Den eigenen Weg mit Beharrlichkeit, Entschlossenheit und Geduld zu verfolgen, wird seit jeher als weiser Rat gepredigt. Unbewusst sind wir diesem Rat gefolgt. Aber was uns noch weiter antrieb, war der innere Wunsch inmitten der Natur zu leben. Die Liebe zur Natur ist uns allen innewohnend. Bei manchen bleibt sie verborgen; bei anderen entfacht sie jedoch eine unbändige Leidenschaft, welche sich zu einem unverzichtbaren Grundbedürfnis entwickelt. Dieses Grundbedürfnis begleitet uns seit unserer Jugend.
Ein verschlungener Lebensweg mit vielen und unerwarteten Umwegen hat uns letztendlich hierhergeführt.
Ein entscheidender und schöner Abschnitt dieser Reise begann im Jahr 2001 und dauerte 22 Sommer, und zwar mit dem “la ‘nchianata pub” in Torricella (TA). Aus dem Wunsch heraus, die Harmonie der salentinischen Landschaft zu fördern, verfolgten wir die Idee, das Lokal respektvoll und diskret in die Natur zwischen den Bäumen, Büschen und Gesteinen sowie im Einklang mit dem natürlichen Gleichgewicht des Ortes einzubetten.

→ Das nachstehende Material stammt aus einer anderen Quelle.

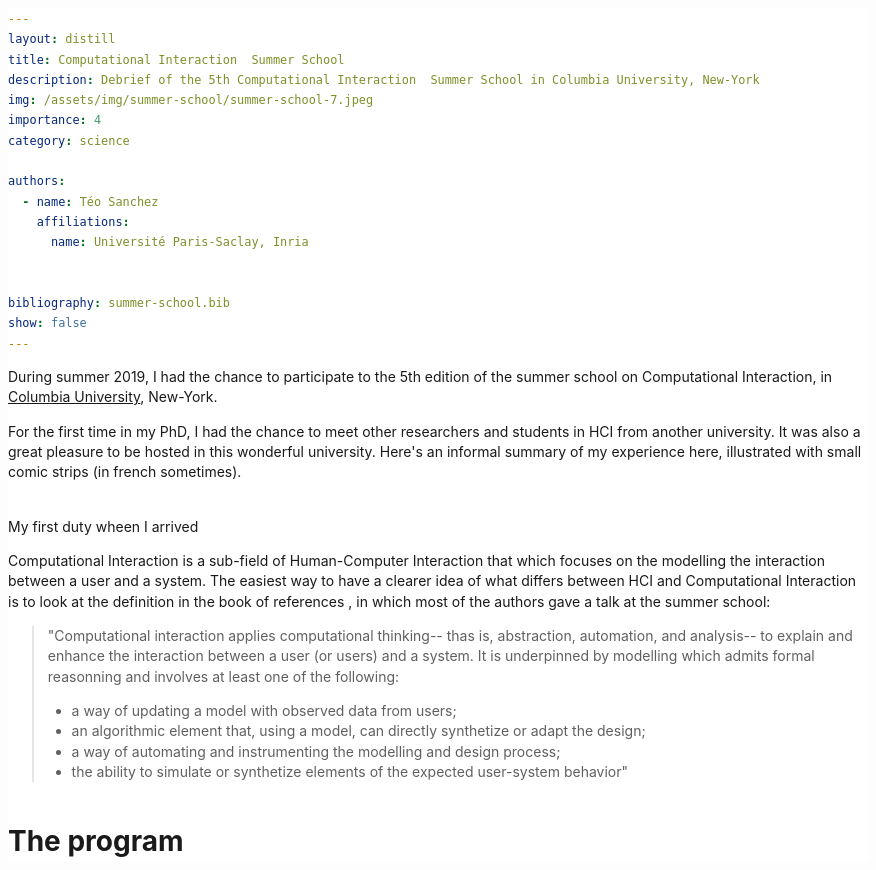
 ```yaml
---
layout: distill
title: Computational Interaction  Summer School
description: Debrief of the 5th Computational Interaction  Summer School in Columbia University, New-York
img: /assets/img/summer-school/summer-school-7.jpeg
importance: 4
category: science

authors:
  - name: Téo Sanchez
    affiliations:
      name: Université Paris-Saclay, Inria


bibliography: summer-school.bib
show: false
---
```


During summer 2019, I had the chance to participate to the 5th edition of the summer school on Computational Interaction, in [Columbia University](https://www.columbia.edu/), New-York.

For the first time in my PhD, I had the chance to meet other researchers and students in HCI from another university. It was also a great pleasure to be hosted in this wonderful university.
Here's an informal summary of my experience here, illustrated with small comic strips (in french sometimes).





<div class="row justify-content-sm-center">
    <img class="img-fluid rounded z-depth-1" src="{{ '/assets/img/summer-school/summer-school-2.jpeg' | relative_url }}" alt="" title="example image" width="400"/>
</div>
<div class="caption">
    My first duty wheen I arrived
</div>

Computational Interaction is a sub-field of Human-Computer Interaction that which focuses on the modelling the interaction between a user and a system. The easiest way to have a clearer idea of what differs between HCI and Computational Interaction is to look at the definition in the book of references <d-cite key="oulasvirta2018computational"></d-cite> , in which most of the authors gave a talk at the summer school:

> "Computational interaction applies computational thinking-- thas is, abstraction, automation, and analysis-- to explain and enhance the interaction between a user (or users) and a system. It is underpinned by modelling which admits formal reasonning and involves at least one of the following:
> - a way of updating a model with observed data from users;
> - an algorithmic element that, using a model, can directly synthetize or adapt the design;
> - a way of automating and instrumenting the modelling and design process;
> - the ability to simulate or synthetize elements of the expected user-system behavior"

# The program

Trotz der anfänglich entgegengebrachten Skepsis, bürokratischen Hürden sowie einiger begangenen Fehler, können wir heute wohl behaupten, dass das Werk vollbracht wurde.
Heute führen wir ein wohlbehaltendes und angenehmes Landleben.
Morgens das Haus zu verlassen und in das leuchtende Grün eines frühlingshaften Feldes einzutauchen, das von den lebendigen Farben der Blumen durchzogen ist, ist ein beeindruckendes Erlebnis. Wir schätzen uns glücklich und tatsächlich sind wir es auch.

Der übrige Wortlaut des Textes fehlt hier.